5. Use frameworks that push the system – This is where charity can miss the point; the roads of Mali are literally littered with good intentions. From dried out water tanks provided by foreign governments to boarded-up microcredit booths funded by the most well-meaning NGOs, many projects have done nothing to challenge the systemic nature of inequality—but social movements are filling that gap. They are doing so, in part, by framing their struggles and political proposals in accordance with radical ideology. The Global Convergence for Land and Water Struggles is no exception, making claims for land, water, and territory, as well as food sovereignty through agroecology, and insisting upon system change. These frameworks represent cutting-edge political opportunities.

6. Navigate channels of governance access – The current waves of governance trends sweeping Europe and North America are hardly new to Global South activists who have been working in the trenches under colonial structures, or likewise under oppressive experiments in privatization and nationalism (think of Pinochet’s Chile or Suharto’s Indonesia). The West Africans have seen their share of business-minded bullies as well. Although the state is a laudable political target, global governance structures and institutions have shifted its overall relevance and power. In this vein, activists have three channels through which they are able to challenge policy. First, they can do it the old-fashioned way and pressure their own governments to implement policy. Second, they can demand that their states interact with global governance to legislate policy. And third, they can supersede the state and work directly with governance institutions. All three channels are simultaneously needed where resources, and those who guard them, are increasingly hunted.

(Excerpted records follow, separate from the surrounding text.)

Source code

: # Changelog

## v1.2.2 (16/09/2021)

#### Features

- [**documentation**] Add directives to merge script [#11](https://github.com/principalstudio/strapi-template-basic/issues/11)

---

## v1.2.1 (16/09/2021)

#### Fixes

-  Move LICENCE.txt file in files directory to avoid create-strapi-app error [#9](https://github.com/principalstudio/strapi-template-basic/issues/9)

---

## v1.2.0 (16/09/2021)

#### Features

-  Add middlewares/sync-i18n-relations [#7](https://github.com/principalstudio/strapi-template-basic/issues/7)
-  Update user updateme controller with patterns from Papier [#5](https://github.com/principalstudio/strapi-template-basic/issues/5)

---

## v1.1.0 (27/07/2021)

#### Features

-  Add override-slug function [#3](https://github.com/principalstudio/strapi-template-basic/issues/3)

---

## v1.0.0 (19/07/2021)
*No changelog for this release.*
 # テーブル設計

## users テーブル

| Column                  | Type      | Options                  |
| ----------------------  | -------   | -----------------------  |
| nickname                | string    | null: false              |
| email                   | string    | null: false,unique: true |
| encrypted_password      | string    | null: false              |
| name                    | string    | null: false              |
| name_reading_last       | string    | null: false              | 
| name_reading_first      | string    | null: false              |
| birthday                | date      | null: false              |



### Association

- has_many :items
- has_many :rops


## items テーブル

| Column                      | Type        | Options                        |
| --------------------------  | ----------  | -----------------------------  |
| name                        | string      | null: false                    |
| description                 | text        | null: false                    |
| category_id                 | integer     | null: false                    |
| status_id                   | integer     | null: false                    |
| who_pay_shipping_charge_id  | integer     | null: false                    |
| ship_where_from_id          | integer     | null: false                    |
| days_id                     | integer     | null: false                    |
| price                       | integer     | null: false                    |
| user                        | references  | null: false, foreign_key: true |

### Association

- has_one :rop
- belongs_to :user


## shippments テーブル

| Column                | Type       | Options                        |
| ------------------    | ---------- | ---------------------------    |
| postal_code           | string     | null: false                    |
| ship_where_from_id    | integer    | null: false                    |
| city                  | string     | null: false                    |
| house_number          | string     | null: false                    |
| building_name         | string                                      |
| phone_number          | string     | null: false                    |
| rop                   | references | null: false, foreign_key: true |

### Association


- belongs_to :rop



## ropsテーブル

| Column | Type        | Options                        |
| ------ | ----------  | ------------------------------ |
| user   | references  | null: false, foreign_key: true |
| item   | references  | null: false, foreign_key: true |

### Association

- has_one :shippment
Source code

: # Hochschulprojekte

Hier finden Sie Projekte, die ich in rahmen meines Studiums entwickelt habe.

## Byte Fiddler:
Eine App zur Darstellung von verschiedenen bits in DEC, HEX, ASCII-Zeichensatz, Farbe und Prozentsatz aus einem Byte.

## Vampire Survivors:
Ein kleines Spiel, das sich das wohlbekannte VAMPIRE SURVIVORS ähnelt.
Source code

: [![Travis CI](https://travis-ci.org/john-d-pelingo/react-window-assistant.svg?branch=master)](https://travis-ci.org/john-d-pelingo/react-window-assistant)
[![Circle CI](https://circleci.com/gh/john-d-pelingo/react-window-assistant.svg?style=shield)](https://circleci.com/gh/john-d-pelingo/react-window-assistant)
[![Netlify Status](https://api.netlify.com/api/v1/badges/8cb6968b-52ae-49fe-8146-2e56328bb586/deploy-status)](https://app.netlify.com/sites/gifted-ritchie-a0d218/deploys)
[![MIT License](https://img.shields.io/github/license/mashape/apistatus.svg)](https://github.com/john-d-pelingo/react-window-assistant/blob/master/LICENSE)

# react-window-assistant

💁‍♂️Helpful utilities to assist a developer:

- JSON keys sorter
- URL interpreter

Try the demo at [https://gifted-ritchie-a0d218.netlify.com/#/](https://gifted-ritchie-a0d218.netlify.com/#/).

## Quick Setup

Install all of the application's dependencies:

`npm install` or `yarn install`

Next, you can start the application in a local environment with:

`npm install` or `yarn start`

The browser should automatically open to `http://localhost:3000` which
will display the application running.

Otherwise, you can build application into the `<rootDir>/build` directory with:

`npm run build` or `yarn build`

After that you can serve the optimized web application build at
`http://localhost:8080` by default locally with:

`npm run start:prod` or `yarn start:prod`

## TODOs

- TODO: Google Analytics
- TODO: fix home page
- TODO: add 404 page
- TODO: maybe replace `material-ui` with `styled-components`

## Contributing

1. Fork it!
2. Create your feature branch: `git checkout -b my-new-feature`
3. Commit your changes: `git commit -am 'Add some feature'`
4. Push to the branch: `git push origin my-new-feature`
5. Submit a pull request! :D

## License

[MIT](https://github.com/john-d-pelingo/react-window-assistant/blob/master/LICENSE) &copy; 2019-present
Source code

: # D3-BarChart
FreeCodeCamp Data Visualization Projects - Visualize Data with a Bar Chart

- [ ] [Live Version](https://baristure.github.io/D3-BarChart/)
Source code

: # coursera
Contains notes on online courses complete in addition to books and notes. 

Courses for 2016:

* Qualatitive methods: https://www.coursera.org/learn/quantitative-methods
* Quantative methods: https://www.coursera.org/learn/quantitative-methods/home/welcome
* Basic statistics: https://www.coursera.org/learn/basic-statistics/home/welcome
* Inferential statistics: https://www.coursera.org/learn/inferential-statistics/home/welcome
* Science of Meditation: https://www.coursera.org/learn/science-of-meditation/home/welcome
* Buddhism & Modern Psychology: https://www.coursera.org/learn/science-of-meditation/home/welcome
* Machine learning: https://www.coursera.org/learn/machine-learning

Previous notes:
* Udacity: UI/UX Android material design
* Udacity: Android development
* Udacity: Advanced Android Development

7. Take it to the streets – Any of the previous forms of collective action is incomplete without the complementary tactic of nonviolent and calculated political action where possible. Popular protest for redistribution and recognition is an often-underestimated tool that has brought down governments and corporations while cutting off destructive policy at the knees. Slacktivism will not do that job. A highlight of the Global Convergence of the Land and Water Struggle’s caravan was a demonstration in Bamako, Mali where more than 1,500 locals joined the regional delegates in denouncing resource grabbing. Just a few days later across the border in Kaolack, Senegal, the convergence did it again—attracting upwards of 1,000 people to their cause and marching some three kilometers under an unforgiving sun. And this is merely one component of the nascent movement’s action plan that is cautiously optimistic about fostering political revolution in West Africa and beyond.